Required action:
Find the word "this" in the listing; pull out each line holding it.

===============

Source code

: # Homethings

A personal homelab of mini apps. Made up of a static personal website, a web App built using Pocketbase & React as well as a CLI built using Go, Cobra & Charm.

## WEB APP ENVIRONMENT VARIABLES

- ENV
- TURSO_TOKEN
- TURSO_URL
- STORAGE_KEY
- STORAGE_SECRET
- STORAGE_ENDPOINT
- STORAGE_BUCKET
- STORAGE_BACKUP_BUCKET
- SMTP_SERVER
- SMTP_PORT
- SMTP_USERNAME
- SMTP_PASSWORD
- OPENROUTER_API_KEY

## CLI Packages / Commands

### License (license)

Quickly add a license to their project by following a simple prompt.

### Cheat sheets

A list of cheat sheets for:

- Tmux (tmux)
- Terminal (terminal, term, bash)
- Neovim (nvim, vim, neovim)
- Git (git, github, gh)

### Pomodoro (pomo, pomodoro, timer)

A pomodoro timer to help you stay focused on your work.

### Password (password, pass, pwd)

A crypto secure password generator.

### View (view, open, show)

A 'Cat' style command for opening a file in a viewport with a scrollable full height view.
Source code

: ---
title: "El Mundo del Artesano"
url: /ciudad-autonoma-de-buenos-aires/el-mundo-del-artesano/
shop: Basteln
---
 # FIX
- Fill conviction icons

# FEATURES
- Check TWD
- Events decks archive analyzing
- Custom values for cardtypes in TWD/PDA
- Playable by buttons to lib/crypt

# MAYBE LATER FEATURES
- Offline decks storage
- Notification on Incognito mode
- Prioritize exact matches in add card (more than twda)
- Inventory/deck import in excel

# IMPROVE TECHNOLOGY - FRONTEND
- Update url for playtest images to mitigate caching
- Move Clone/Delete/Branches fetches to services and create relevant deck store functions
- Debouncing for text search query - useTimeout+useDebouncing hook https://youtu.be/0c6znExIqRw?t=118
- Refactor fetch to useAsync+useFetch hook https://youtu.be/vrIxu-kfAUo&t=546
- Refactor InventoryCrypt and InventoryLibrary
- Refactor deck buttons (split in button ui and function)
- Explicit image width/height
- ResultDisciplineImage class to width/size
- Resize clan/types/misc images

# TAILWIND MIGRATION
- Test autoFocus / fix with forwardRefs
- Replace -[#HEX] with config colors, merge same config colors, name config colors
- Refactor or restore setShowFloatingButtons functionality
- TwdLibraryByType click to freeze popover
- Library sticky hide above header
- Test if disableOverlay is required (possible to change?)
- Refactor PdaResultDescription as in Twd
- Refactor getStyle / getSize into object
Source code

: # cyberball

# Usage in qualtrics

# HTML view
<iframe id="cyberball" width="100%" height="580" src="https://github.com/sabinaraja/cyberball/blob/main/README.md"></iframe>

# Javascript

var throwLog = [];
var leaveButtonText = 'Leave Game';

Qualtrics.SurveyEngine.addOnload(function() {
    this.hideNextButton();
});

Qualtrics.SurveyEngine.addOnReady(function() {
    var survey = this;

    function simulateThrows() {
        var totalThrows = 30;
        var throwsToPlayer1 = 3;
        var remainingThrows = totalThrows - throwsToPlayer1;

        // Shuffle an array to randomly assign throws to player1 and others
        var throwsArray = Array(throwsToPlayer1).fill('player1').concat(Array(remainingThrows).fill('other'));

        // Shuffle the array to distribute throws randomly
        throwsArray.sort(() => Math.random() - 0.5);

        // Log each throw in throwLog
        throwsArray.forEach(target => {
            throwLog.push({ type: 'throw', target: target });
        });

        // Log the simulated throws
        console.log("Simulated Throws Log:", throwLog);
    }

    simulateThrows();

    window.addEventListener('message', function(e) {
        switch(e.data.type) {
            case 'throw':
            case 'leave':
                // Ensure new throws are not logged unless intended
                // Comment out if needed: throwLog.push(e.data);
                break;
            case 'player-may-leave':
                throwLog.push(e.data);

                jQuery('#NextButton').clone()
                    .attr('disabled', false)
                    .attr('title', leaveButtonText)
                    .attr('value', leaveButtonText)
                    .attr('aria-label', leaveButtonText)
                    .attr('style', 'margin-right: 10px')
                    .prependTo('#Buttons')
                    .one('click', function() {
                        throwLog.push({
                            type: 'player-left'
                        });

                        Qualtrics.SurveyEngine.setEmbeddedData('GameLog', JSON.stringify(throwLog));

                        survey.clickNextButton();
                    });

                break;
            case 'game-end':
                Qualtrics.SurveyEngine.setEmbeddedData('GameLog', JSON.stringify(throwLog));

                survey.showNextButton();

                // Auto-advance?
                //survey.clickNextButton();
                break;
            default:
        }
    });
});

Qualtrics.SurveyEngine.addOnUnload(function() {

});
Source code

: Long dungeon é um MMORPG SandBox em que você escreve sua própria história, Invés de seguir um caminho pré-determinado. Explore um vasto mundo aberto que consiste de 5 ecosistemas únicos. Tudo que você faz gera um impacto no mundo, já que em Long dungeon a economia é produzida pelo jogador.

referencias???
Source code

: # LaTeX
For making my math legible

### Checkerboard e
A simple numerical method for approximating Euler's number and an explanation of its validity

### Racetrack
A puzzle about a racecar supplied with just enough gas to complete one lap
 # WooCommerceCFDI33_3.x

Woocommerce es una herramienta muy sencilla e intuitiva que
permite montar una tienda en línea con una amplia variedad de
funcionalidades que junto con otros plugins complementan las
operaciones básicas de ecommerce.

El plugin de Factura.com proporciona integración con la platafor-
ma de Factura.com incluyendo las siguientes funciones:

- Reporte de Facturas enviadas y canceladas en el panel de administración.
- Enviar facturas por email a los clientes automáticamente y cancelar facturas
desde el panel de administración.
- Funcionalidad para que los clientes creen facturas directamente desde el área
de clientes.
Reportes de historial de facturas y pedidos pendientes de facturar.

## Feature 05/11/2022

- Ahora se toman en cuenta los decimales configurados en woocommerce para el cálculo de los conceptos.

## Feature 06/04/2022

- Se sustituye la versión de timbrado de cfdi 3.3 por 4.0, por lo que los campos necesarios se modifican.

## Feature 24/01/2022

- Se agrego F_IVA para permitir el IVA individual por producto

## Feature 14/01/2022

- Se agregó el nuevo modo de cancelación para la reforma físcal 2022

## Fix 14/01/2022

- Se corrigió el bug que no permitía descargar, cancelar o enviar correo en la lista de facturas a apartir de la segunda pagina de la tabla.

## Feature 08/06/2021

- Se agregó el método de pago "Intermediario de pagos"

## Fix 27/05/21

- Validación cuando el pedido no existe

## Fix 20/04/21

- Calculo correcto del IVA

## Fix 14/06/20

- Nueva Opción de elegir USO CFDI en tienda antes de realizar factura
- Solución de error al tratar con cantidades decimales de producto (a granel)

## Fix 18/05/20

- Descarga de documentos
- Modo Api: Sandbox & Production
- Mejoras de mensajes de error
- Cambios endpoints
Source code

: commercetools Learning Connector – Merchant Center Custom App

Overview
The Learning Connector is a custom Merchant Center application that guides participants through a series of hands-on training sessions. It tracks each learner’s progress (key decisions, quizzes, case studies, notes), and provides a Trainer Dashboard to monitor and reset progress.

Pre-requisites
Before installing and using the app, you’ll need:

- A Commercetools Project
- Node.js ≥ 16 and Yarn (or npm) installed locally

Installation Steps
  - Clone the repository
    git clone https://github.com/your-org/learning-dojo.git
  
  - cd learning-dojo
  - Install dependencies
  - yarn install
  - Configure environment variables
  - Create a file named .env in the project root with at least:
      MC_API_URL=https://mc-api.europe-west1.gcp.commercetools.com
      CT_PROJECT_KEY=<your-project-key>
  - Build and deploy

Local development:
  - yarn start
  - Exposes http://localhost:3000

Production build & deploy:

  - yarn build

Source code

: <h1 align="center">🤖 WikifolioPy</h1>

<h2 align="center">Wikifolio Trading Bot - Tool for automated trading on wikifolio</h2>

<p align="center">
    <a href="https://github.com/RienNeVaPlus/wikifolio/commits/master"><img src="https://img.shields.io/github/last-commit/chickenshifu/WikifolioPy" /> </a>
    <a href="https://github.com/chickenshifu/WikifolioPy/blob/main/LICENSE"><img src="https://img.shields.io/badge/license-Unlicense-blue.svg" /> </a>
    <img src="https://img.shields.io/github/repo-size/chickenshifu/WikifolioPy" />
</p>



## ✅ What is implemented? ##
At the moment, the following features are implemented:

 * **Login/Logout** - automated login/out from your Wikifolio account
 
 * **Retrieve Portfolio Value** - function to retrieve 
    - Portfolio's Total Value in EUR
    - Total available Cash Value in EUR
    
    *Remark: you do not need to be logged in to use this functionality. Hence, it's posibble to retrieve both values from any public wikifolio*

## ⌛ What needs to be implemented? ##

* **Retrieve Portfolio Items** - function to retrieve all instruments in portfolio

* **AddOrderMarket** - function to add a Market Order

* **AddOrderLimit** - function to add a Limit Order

===============

Problem solution:
    this.hideNextButton();
    var survey = this;
    *Remark: you do not need to be logged in to use this functionality. Hence, it's posibble to retrieve both values from any public wikifolio*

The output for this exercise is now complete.